Głównymi graczami na scenie rynku walutowego są śmietanka G10 (AUD, NZD, USD, GBP, EUR i JPY) oraz krajowa waluta. Kalendarz makro na poniedziałek jest relatywnie pusty. O 13:00 poznamy decyzję Banku Anglii, a o 16:00 swoje spotkanie rozpoczyna Eurogrupa. To ostatnie jest szczególnie ważne w kontekście spłaty jutrzejszej raty do MFW przez Grecję wartej bagatela 770 mln €.

Dzisiaj w nocy główny ekonomista ANZ Banku skomentował sytuację banku centralnego Nowej Zelandii. Stwierdził, że RBNZ dokona cięcia stóp procentowych na najbliższym posiedzeniu. Nowozelandzki dolar tracił już od początku sesji azjatyckiej, ale ta wypowiedź dolała oliwy do ognia i obecnie NZD jest najsłabszą walutą G10. Niewiele lepiej radzi sobie australijski dolar, co w kontekście silnego umocnienia jena na crossowych parach walutowych nakłania do rozważenia scenariusza wycofania kapitału z Australii i Nowej Zelandii przez japońskie fundusze inwestycyjne, które lokują w tych państwach nadmierną płynność od BoJ ze względu na relatywnie wyższe oprocentowanie są atrakcyjne.

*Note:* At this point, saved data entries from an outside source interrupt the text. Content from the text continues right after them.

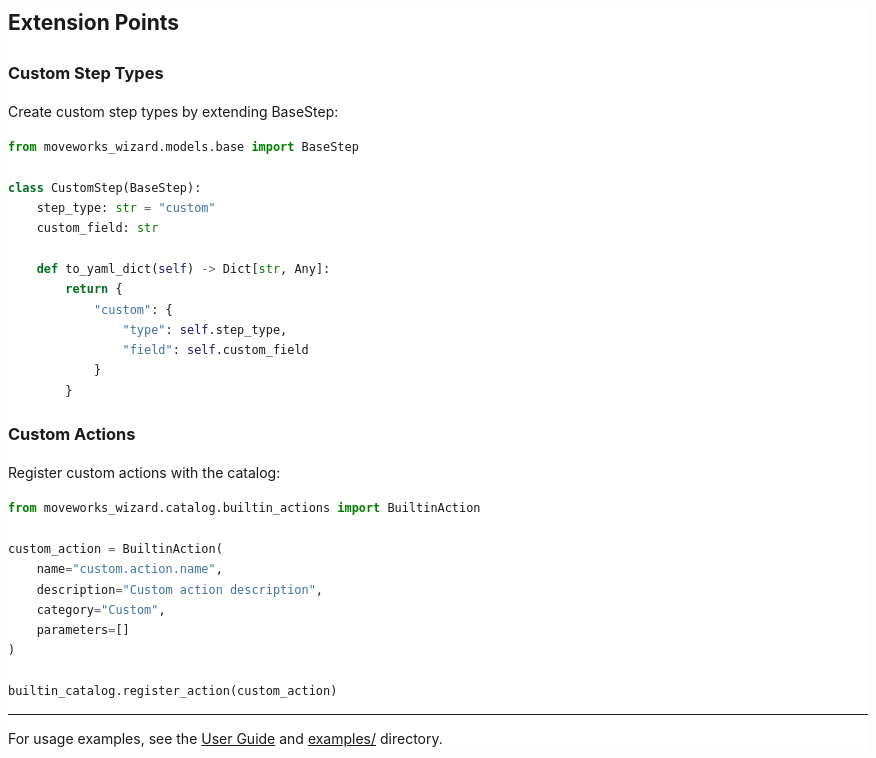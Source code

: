 
## Extension Points

### Custom Step Types

Create custom step types by extending BaseStep:

```python
from moveworks_wizard.models.base import BaseStep

class CustomStep(BaseStep):
    step_type: str = "custom"
    custom_field: str
    
    def to_yaml_dict(self) -> Dict[str, Any]:
        return {
            "custom": {
                "type": self.step_type,
                "field": self.custom_field
            }
        }
```

### Custom Actions

Register custom actions with the catalog:

```python
from moveworks_wizard.catalog.builtin_actions import BuiltinAction

custom_action = BuiltinAction(
    name="custom.action.name",
    description="Custom action description",
    category="Custom",
    parameters=[]
)

builtin_catalog.register_action(custom_action)
```

---

For usage examples, see the [User Guide](User_Guide.md) and [examples/](../examples/) directory.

Kwestia niepewności ws. Grecji to niewątpliwy czynnik prospadkowy na euro. Zyskują za to amerykański dolar i brytyjski funt. Wzrosty tego pierwszego to zasługa całkiem dobrego odczytu payrolls, który utwierdził ekonomistów, że słaby marcowy odczyt był tylko sezonowym „wypadkiem przy pracy". Ten drugi będzie poddany sporej zmienności w tym tygodniu ze względu na serię ważnych danych i publikacji – poznamy dane o produkcji przemysłowej, dane z rynku pracy oraz kwartalny raport o inflacji Banku Anglii.